*AIM OF THE TASK*
Give back only the lines in the records below from the one with "with existing data layouts and naming." to the one with "etc - merely", both inclusive, word for word.

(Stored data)
★ ★ ★

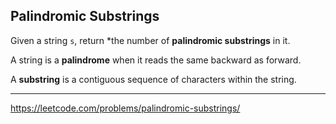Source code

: ## Palindromic Substrings

Given a string `s`, return *the number of **palindromic substrings** in it.

A string is a **palindrome** when it reads the same backward as forward.

A **substring** is a contiguous sequence of characters within the string.

-------------

https://leetcode.com/problems/palindromic-substrings/
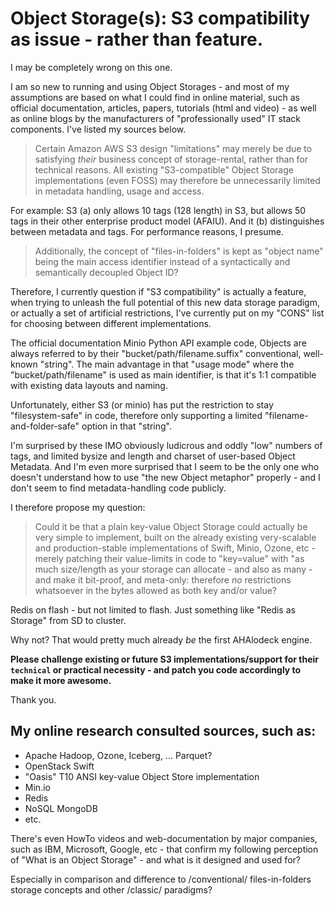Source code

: # Object Storage(s): S3 compatibility as issue - rather than feature.

I may be completely wrong on this one.

I am so new to running and using Object Storages - and most of my assumptions
are based on what I could find in online material, such as official
documentation, articles, papers, tutorials (html and video) - as well as online
blogs by the manufacturers of "professionally used" IT stack components.  I've
listed my sources below.

> Certain Amazon AWS S3 design "limitations" may merely be due to satisfying
> *their* business concept of storage-rental, rather than for technical
> reasons.  All existing "S3-compatible" Object Storage implementations (even
> FOSS) may therefore be unnecessarily limited in metadata handling, usage and
> access.

For example: S3 (a) only allows 10 tags (128 length) in S3, but allows 50 tags
in their other enterprise product model (AFAIU). And it (b) distinguishes
between metadata and tags. For performance reasons, I presume.

> Additionally, the concept of "files-in-folders" is kept as "object name"
> being the main access identifier instead of a syntactically and semantically
> decoupled Object ID?

Therefore, I currently question if "S3 compatibility" is actually a feature,
when trying to unleash the full potential of this new data storage paradigm, or
actually a set of artificial restrictions, I've currently put on my "CONS" list
for choosing between different implementations.

The official documentation Minio Python API example code, Objects are always
referred to by their "bucket/path/filename.suffix" conventional, well-known
"string".  The main advantage in that "usage mode" where the
"bucket/path/filename" is used as main identifier, is that it's 1:1 compatible
with existing data layouts and naming.

Unfortunately, either S3 (or minio) has put the restriction to stay
"filesystem-safe" in code, therefore only supporting a limited
"filename-and-folder-safe" option in that "string".

I'm surprised by these IMO obviously ludicrous and oddly "low" numbers of tags,
and limited bysize and length and charset of user-based Object Metadata. And
I'm even more surprised that I seem to be the only one who doesn't understand
how to use "the new Object metaphor" properly - and I don't seem to find
metadata-handling code publicly.


I therefore propose my question:

> Could it be that a plain key-value Object Storage could actually be very
> simple to implement, built on the already existing very-scalable and
> production-stable implementations of Swift, Minio, Ozone, etc - merely
> patching their value-limits in code to "key=value" with "as much size/length
> as your storage can allocate - and also as many - and make it bit-proof, and
> meta-only: therefore *no* restrictions whatsoever in the bytes allowed as
> both key and/or value?

Redis on flash - but not limited to flash.  Just something like "Redis as
Storage" from SD to cluster.

Why not?  That would pretty much already *be* the first AHAlodeck engine.

**Please challenge existing or future S3 implementations/support for their
`technical` or practical necessity - and patch you code accordingly to make it
more awesome.**



Thank you.


## My online research consulted sources, such as:

* Apache Hadoop, Ozone, Iceberg, ... Parquet?
* OpenStack Swift
* "Oasis" T10 ANSI key-value Object Store implementation
* Min.io
* Redis
* NoSQL MongoDB
* etc.

There's even HowTo videos and web-documentation by major companies, such as
IBM, Microsoft, Google, etc - that confirm my following perception of "What is
an Object Storage" - and what is it designed and used for?

Especially in comparison and difference to /conventional/ files-in-folders
storage concepts and other /classic/ paradigms?



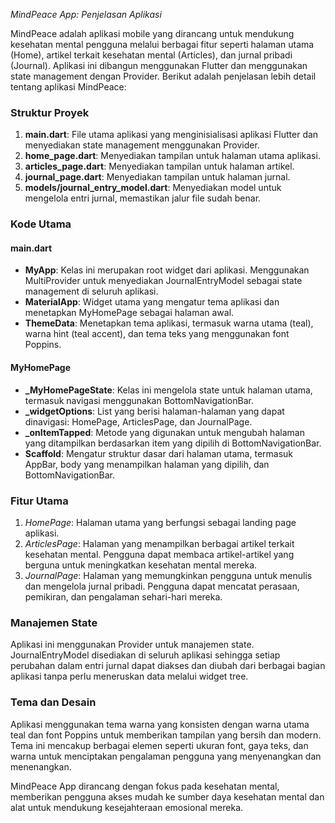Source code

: *MindPeace App: Penjelasan Aplikasi*

MindPeace adalah aplikasi mobile yang dirancang untuk mendukung kesehatan mental pengguna melalui berbagai fitur seperti halaman utama (Home), artikel terkait kesehatan mental (Articles), dan jurnal pribadi (Journal). Aplikasi ini dibangun menggunakan Flutter dan menggunakan state management dengan Provider. Berikut adalah penjelasan lebih detail tentang aplikasi MindPeace:

### Struktur Proyek

1. **main.dart**: File utama aplikasi yang menginisialisasi aplikasi Flutter dan menyediakan state management menggunakan Provider.
2. **home_page.dart**: Menyediakan tampilan untuk halaman utama aplikasi.
3. **articles_page.dart**: Menyediakan tampilan untuk halaman artikel.
4. **journal_page.dart**: Menyediakan tampilan untuk halaman jurnal.
5. **models/journal_entry_model.dart**: Menyediakan model untuk mengelola entri jurnal, memastikan jalur file sudah benar.

### Kode Utama

#### main.dart

- **MyApp**: Kelas ini merupakan root widget dari aplikasi. Menggunakan MultiProvider untuk menyediakan JournalEntryModel sebagai state management di seluruh aplikasi.
- **MaterialApp**: Widget utama yang mengatur tema aplikasi dan menetapkan MyHomePage sebagai halaman awal.
- **ThemeData**: Menetapkan tema aplikasi, termasuk warna utama (teal), warna hint (teal accent), dan tema teks yang menggunakan font Poppins.

#### MyHomePage

- **_MyHomePageState**: Kelas ini mengelola state untuk halaman utama, termasuk navigasi menggunakan BottomNavigationBar.
- **_widgetOptions**: List yang berisi halaman-halaman yang dapat dinavigasi: HomePage, ArticlesPage, dan JournalPage.
- **_onItemTapped**: Metode yang digunakan untuk mengubah halaman yang ditampilkan berdasarkan item yang dipilih di BottomNavigationBar.
- **Scaffold**: Mengatur struktur dasar dari halaman utama, termasuk AppBar, body yang menampilkan halaman yang dipilih, dan BottomNavigationBar.

### Fitur Utama

1. *HomePage*: Halaman utama yang berfungsi sebagai landing page aplikasi.
2. *ArticlesPage*: Halaman yang menampilkan berbagai artikel terkait kesehatan mental. Pengguna dapat membaca artikel-artikel yang berguna untuk meningkatkan kesehatan mental mereka.
3. *JournalPage*: Halaman yang memungkinkan pengguna untuk menulis dan mengelola jurnal pribadi. Pengguna dapat mencatat perasaan, pemikiran, dan pengalaman sehari-hari mereka.

### Manajemen State

Aplikasi ini menggunakan Provider untuk manajemen state. JournalEntryModel disediakan di seluruh aplikasi sehingga setiap perubahan dalam entri jurnal dapat diakses dan diubah dari berbagai bagian aplikasi tanpa perlu meneruskan data melalui widget tree.

### Tema dan Desain

Aplikasi menggunakan tema warna yang konsisten dengan warna utama teal dan font Poppins untuk memberikan tampilan yang bersih dan modern. Tema ini mencakup berbagai elemen seperti ukuran font, gaya teks, dan warna untuk menciptakan pengalaman pengguna yang menyenangkan dan menenangkan.

MindPeace App dirancang dengan fokus pada kesehatan mental, memberikan pengguna akses mudah ke sumber daya kesehatan mental dan alat untuk mendukung kesejahteraan emosional mereka.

★ ★ ★

*REPLY TO THE TASK*
with existing data layouts and naming.

Unfortunately, either S3 (or minio) has put the restriction to stay
"filesystem-safe" in code, therefore only supporting a limited
"filename-and-folder-safe" option in that "string".

I'm surprised by these IMO obviously ludicrous and oddly "low" numbers of tags,
and limited bysize and length and charset of user-based Object Metadata. And
I'm even more surprised that I seem to be the only one who doesn't understand
how to use "the new Object metaphor" properly - and I don't seem to find
metadata-handling code publicly.


I therefore propose my question:

> Could it be that a plain key-value Object Storage could actually be very
> simple to implement, built on the already existing very-scalable and
> production-stable implementations of Swift, Minio, Ozone, etc - merely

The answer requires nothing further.